By clicking “Sign up for GitHub”, you agree to our terms of service and privacy statement. We’ll occasionally send you account related emails.

Already on GitHub? Sign in to your account

Bug 1903660: Don't error when expected master node amount is not met #954

Merged

Conversation

alexanderConstantinescu
Copy link
Contributor

PR #896 tried to unblock the assisted installer team by reverting commit a14003d from #421. However the level entropy introduced by removing that commit can in some situations bring the OVN cluster down. Essentially, if the amount of master nodes are not met during the initial cluster deployment: we risk rolling out successive versions of the OVN DB cluster in a very short time span. Since the NB / SB DB raft clusters does not have the time to stabilize before the new version rolls out, we risk doing bad things in some cases.

This PR does things as before, except we don't block the cluster deployment if the master node replica count is not met. Thus we will still wait for all master nodes that should be up, are up. However if they are not, we proceed with the deployment of the initial cluster and then proceed to roll out the second version once the new master node(s) join. This has been tested by the assisted installer team using PR #934, and it works for them.

We will still annotate network.operator.openshift.io with the raft join point as #896 did, for cases such as the assisted installer use case.

/assign @squeed @abhat

@openshift-ci-robot openshift-ci-robot added the bugzilla/severity-high Referenced Bugzilla bug's severity is high for the branch this PR is targeting. label Jan 15, 2021
@openshift-ci-robot
Copy link
Contributor

@alexanderConstantinescu: This pull request references Bugzilla bug 1903660, which is valid. The bug has been updated to refer to the pull request using the external bug tracker.

3 validation(s) were run on this bug
  • bug is open, matching expected state (open)
  • bug target release (4.7.0) matches configured target release for branch (4.7.0)
  • bug is in the state POST, which is one of the valid states (NEW, ASSIGNED, ON_DEV, POST, POST)

In response to this:

Bug 1903660: Don't error when expected master node amount is not met

Instructions for interacting with me using PR comments are available here. If you have questions or suggestions related to my behavior, please file an issue against the kubernetes/test-infra repository.

@openshift-ci-robot openshift-ci-robot added the bugzilla/valid-bug Indicates that a referenced Bugzilla bug is valid for the branch this PR is targeting. label Jan 15, 2021
@squeed
Copy link
Contributor

squeed commented Jan 18, 2021

This seems okay, but I'd like to look in to, also, why the ovndbchecker didn't handle this case correctly.

Basically, we should be able to handle this kind of churn.
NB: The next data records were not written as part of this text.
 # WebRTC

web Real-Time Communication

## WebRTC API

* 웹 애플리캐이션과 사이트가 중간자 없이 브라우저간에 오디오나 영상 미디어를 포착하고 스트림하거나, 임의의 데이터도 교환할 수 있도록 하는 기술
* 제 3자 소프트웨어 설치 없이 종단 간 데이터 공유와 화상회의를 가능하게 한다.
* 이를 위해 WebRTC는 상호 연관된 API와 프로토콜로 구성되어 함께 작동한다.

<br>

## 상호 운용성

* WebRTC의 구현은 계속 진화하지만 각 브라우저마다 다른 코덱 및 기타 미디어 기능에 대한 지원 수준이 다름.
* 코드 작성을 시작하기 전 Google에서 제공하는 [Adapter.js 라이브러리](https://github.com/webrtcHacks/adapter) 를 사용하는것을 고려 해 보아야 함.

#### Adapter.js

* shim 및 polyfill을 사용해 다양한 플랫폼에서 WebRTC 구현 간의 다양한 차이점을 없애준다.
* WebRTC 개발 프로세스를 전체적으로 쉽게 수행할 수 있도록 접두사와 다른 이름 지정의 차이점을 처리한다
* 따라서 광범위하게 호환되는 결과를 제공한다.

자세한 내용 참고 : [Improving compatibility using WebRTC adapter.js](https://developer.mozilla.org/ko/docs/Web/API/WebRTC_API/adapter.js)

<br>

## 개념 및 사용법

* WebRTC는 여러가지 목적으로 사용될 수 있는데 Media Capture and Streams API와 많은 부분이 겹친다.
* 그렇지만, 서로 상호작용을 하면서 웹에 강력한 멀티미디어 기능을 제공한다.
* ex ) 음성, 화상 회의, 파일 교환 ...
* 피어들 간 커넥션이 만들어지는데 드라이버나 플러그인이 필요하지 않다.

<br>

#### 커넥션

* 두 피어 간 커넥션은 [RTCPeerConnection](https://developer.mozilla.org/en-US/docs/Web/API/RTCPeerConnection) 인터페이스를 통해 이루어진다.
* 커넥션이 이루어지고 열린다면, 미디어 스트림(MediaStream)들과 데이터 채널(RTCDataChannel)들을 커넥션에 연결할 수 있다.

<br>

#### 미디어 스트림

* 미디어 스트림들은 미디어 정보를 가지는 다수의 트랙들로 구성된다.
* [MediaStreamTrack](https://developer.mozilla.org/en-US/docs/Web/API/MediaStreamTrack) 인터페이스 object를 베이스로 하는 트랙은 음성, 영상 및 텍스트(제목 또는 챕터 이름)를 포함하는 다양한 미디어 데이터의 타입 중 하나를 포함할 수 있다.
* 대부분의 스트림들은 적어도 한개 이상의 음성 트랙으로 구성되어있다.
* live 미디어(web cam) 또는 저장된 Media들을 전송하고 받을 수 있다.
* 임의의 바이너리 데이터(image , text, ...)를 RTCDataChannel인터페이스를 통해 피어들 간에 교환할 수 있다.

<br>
I know it's not pretty, but, ultimately, we need to deal with it.

@alexanderConstantinescu
Copy link
Contributor Author

This seems okay, but I'd like to look in to, also, why the ovndbchecker didn't handle this case correctly.

Basically, we should be able to handle this kind of churn. I know it's not pretty, but, ultimately, we need to deal with it.

I already mentioned why, according to my findings that didn't happen, see: #896 (comment)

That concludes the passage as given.